● Work to complete: Give the number of lines in the listing that contain the word "reproduce", and nothing besides.

● Listed entries:
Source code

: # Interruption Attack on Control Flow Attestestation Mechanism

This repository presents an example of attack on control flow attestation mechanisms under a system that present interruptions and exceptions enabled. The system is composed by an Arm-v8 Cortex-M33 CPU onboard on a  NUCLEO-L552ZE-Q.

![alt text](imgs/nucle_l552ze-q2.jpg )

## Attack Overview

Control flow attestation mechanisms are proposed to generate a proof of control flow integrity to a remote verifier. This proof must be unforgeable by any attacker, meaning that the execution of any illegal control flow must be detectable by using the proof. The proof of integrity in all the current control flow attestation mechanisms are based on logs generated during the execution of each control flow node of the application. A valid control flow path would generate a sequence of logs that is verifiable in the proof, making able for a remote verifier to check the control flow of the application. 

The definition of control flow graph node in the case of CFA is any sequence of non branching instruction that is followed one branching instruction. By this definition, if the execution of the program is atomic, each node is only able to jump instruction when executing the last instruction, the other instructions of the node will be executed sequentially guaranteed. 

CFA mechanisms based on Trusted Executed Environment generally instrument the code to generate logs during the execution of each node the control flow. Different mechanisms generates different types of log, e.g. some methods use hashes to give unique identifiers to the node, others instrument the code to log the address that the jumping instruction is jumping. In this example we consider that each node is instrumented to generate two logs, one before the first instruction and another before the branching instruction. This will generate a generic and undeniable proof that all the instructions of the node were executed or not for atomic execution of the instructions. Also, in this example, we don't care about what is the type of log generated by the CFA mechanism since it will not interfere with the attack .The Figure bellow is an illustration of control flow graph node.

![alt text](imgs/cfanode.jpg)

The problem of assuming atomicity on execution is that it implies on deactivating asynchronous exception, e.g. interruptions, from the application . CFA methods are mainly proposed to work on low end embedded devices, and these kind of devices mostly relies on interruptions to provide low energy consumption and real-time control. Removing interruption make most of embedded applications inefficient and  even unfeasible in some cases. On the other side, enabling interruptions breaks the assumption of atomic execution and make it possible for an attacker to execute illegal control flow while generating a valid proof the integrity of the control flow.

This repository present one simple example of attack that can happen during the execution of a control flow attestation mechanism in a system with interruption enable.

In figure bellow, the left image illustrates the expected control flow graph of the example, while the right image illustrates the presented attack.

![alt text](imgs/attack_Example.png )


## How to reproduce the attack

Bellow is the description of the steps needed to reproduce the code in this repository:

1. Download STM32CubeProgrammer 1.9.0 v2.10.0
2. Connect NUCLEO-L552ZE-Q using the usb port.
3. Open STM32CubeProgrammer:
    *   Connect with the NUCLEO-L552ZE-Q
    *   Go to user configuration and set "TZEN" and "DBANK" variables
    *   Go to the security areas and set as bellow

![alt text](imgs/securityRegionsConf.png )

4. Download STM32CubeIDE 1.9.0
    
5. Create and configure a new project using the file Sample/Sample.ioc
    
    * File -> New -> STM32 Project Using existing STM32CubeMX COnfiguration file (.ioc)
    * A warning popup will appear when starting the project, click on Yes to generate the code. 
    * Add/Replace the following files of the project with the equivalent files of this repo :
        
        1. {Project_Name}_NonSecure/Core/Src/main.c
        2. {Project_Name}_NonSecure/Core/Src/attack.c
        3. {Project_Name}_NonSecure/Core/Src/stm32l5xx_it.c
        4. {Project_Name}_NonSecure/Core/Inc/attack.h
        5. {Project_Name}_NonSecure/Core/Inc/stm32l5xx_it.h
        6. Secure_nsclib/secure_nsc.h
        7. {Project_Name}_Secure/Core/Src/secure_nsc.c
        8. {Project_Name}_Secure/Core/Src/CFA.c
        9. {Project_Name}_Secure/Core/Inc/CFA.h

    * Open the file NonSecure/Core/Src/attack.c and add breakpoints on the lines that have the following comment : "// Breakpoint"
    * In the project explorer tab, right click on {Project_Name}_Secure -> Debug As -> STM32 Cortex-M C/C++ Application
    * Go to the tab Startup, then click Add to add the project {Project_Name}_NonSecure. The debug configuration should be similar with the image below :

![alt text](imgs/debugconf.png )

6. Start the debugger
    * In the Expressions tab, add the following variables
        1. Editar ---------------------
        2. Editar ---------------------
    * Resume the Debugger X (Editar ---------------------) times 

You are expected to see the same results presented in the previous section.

● Written response: 2